» INSTRUCTIONS TO FOLLOW
Write out the listing below exactly, and omit any images you find in it.

"""

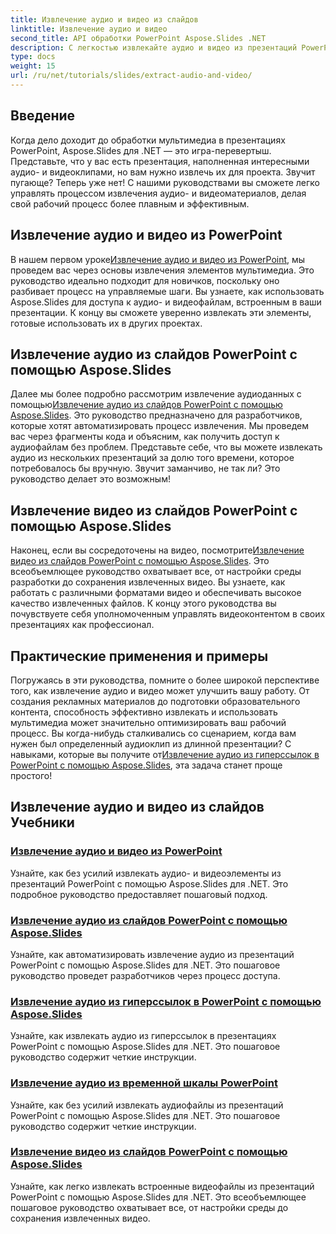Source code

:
 ```yaml
---
title: Извлечение аудио и видео из слайдов
linktitle: Извлечение аудио и видео
second_title: API обработки PowerPoint Aspose.Slides .NET
description: С легкостью извлекайте аудио и видео из презентаций PowerPoint с помощью Aspose.Slides для .NET, следуя нашим подробным пошаговым руководствам.
type: docs
weight: 15
url: /ru/net/tutorials/slides/extract-audio-and-video/
---
```

## Введение

Когда дело доходит до обработки мультимедиа в презентациях PowerPoint, Aspose.Slides для .NET — это игра-перевертыш. Представьте, что у вас есть презентация, наполненная интересными аудио- и видеоклипами, но вам нужно извлечь их для проекта. Звучит пугающе? Теперь уже нет! С нашими руководствами вы сможете легко управлять процессом извлечения аудио- и видеоматериалов, делая свой рабочий процесс более плавным и эффективным.

## Извлечение аудио и видео из PowerPoint

 В нашем первом уроке[Извлечение аудио и видео из PowerPoint](./extracting-audio-and-video/), мы проведем вас через основы извлечения элементов мультимедиа. Это руководство идеально подходит для новичков, поскольку оно разбивает процесс на управляемые шаги. Вы узнаете, как использовать Aspose.Slides для доступа к аудио- и видеофайлам, встроенным в ваши презентации. К концу вы сможете уверенно извлекать эти элементы, готовые использовать их в других проектах.

## Извлечение аудио из слайдов PowerPoint с помощью Aspose.Slides

 Далее мы более подробно рассмотрим извлечение аудиоданных с помощью[Извлечение аудио из слайдов PowerPoint с помощью Aspose.Slides](./extract-audio-from-powerpoint/). Это руководство предназначено для разработчиков, которые хотят автоматизировать процесс извлечения. Мы проведем вас через фрагменты кода и объясним, как получить доступ к аудиофайлам без проблем. Представьте себе, что вы можете извлекать аудио из нескольких презентаций за долю того времени, которое потребовалось бы вручную. Звучит заманчиво, не так ли? Это руководство делает это возможным!

## Извлечение видео из слайдов PowerPoint с помощью Aspose.Slides

 Наконец, если вы сосредоточены на видео, посмотрите[Извлечение видео из слайдов PowerPoint с помощью Aspose.Slides](./extract-videos-from-powerpoint-slides/). Это всеобъемлющее руководство охватывает все, от настройки среды разработки до сохранения извлеченных видео. Вы узнаете, как работать с различными форматами видео и обеспечивать высокое качество извлеченных файлов. К концу этого руководства вы почувствуете себя уполномоченным управлять видеоконтентом в своих презентациях как профессионал.

## Практические применения и примеры

Погружаясь в эти руководства, помните о более широкой перспективе того, как извлечение аудио и видео может улучшить вашу работу. От создания рекламных материалов до подготовки образовательного контента, способность эффективно извлекать и использовать мультимедиа может значительно оптимизировать ваш рабочий процесс. Вы когда-нибудь сталкивались со сценарием, когда вам нужен был определенный аудиоклип из длинной презентации? С навыками, которые вы получите от[Извлечение аудио из гиперссылок в PowerPoint с помощью Aspose.Slides](./extract-audio-from-hyperlinks/), эта задача станет проще простого!

## Извлечение аудио и видео из слайдов Учебники
### [Извлечение аудио и видео из PowerPoint](./extracting-audio-and-video/)
Узнайте, как без усилий извлекать аудио- и видеоэлементы из презентаций PowerPoint с помощью Aspose.Slides для .NET. Это подробное руководство предоставляет пошаговый подход.
### [Извлечение аудио из слайдов PowerPoint с помощью Aspose.Slides](./extract-audio-from-powerpoint/)
Узнайте, как автоматизировать извлечение аудио из презентаций PowerPoint с помощью Aspose.Slides для .NET. Это пошаговое руководство проведет разработчиков через процесс доступа.
### [Извлечение аудио из гиперссылок в PowerPoint с помощью Aspose.Slides](./extract-audio-from-hyperlinks/)
Узнайте, как извлекать аудио из гиперссылок в презентациях PowerPoint с помощью Aspose.Slides для .NET. Это пошаговое руководство содержит четкие инструкции.
### [Извлечение аудио из временной шкалы PowerPoint](./extracting-audio-from-timeline/)
Узнайте, как без усилий извлекать аудиофайлы из презентаций PowerPoint с помощью Aspose.Slides для .NET. Это пошаговое руководство содержит четкие инструкции.
### [Извлечение видео из слайдов PowerPoint с помощью Aspose.Slides](./extract-videos-from-powerpoint-slides/)
Узнайте, как легко извлекать встроенные видеофайлы из презентаций PowerPoint с помощью Aspose.Slides для .NET. Это всеобъемлющее пошаговое руководство охватывает все, от настройки среды до сохранения извлеченных видео.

"""

» COMPLETED TASK
Source code

:
 ```yaml
---
title: Извлечение аудио и видео из слайдов
linktitle: Извлечение аудио и видео
second_title: API обработки PowerPoint Aspose.Slides .NET
description: С легкостью извлекайте аудио и видео из презентаций PowerPoint с помощью Aspose.Slides для .NET, следуя нашим подробным пошаговым руководствам.
type: docs
weight: 15
url: /ru/net/tutorials/slides/extract-audio-and-video/
---
```

## Введение

Когда дело доходит до обработки мультимедиа в презентациях PowerPoint, Aspose.Slides для .NET — это игра-перевертыш. Представьте, что у вас есть презентация, наполненная интересными аудио- и видеоклипами, но вам нужно извлечь их для проекта. Звучит пугающе? Теперь уже нет! С нашими руководствами вы сможете легко управлять процессом извлечения аудио- и видеоматериалов, делая свой рабочий процесс более плавным и эффективным.

## Извлечение аудио и видео из PowerPoint

 В нашем первом уроке[Извлечение аудио и видео из PowerPoint](./extracting-audio-and-video/), мы проведем вас через основы извлечения элементов мультимедиа. Это руководство идеально подходит для новичков, поскольку оно разбивает процесс на управляемые шаги. Вы узнаете, как использовать Aspose.Slides для доступа к аудио- и видеофайлам, встроенным в ваши презентации. К концу вы сможете уверенно извлекать эти элементы, готовые использовать их в других проектах.

## Извлечение аудио из слайдов PowerPoint с помощью Aspose.Slides

 Далее мы более подробно рассмотрим извлечение аудиоданных с помощью[Извлечение аудио из слайдов PowerPoint с помощью Aspose.Slides](./extract-audio-from-powerpoint/). Это руководство предназначено для разработчиков, которые хотят автоматизировать процесс извлечения. Мы проведем вас через фрагменты кода и объясним, как получить доступ к аудиофайлам без проблем. Представьте себе, что вы можете извлекать аудио из нескольких презентаций за долю того времени, которое потребовалось бы вручную. Звучит заманчиво, не так ли? Это руководство делает это возможным!

## Извлечение видео из слайдов PowerPoint с помощью Aspose.Slides

 Наконец, если вы сосредоточены на видео, посмотрите[Извлечение видео из слайдов PowerPoint с помощью Aspose.Slides](./extract-videos-from-powerpoint-slides/). Это всеобъемлющее руководство охватывает все, от настройки среды разработки до сохранения извлеченных видео. Вы узнаете, как работать с различными форматами видео и обеспечивать высокое качество извлеченных файлов. К концу этого руководства вы почувствуете себя уполномоченным управлять видеоконтентом в своих презентациях как профессионал.

## Практические применения и примеры

Погружаясь в эти руководства, помните о более широкой перспективе того, как извлечение аудио и видео может улучшить вашу работу. От создания рекламных материалов до подготовки образовательного контента, способность эффективно извлекать и использовать мультимедиа может значительно оптимизировать ваш рабочий процесс. Вы когда-нибудь сталкивались со сценарием, когда вам нужен был определенный аудиоклип из длинной презентации? С навыками, которые вы получите от[Извлечение аудио из гиперссылок в PowerPoint с помощью Aspose.Slides](./extract-audio-from-hyperlinks/), эта задача станет проще простого!

## Извлечение аудио и видео из слайдов Учебники
### [Извлечение аудио и видео из PowerPoint](./extracting-audio-and-video/)
Узнайте, как без усилий извлекать аудио- и видеоэлементы из презентаций PowerPoint с помощью Aspose.Slides для .NET. Это подробное руководство предоставляет пошаговый подход.
### [Извлечение аудио из слайдов PowerPoint с помощью Aspose.Slides](./extract-audio-from-powerpoint/)
Узнайте, как автоматизировать извлечение аудио из презентаций PowerPoint с помощью Aspose.Slides для .NET. Это пошаговое руководство проведет разработчиков через процесс доступа.
### [Извлечение аудио из гиперссылок в PowerPoint с помощью Aspose.Slides](./extract-audio-from-hyperlinks/)
Узнайте, как извлекать аудио из гиперссылок в презентациях PowerPoint с помощью Aspose.Slides для .NET. Это пошаговое руководство содержит четкие инструкции.
### [Извлечение аудио из временной шкалы PowerPoint](./extracting-audio-from-timeline/)
Узнайте, как без усилий извлекать аудиофайлы из презентаций PowerPoint с помощью Aspose.Slides для .NET. Это пошаговое руководство содержит четкие инструкции.
### [Извлечение видео из слайдов PowerPoint с помощью Aspose.Slides](./extract-videos-from-powerpoint-slides/)
Узнайте, как легко извлекать встроенные видеофайлы из презентаций PowerPoint с помощью Aspose.Slides для .NET. Это всеобъемлющее пошаговое руководство охватывает все, от настройки среды до сохранения извлеченных видео.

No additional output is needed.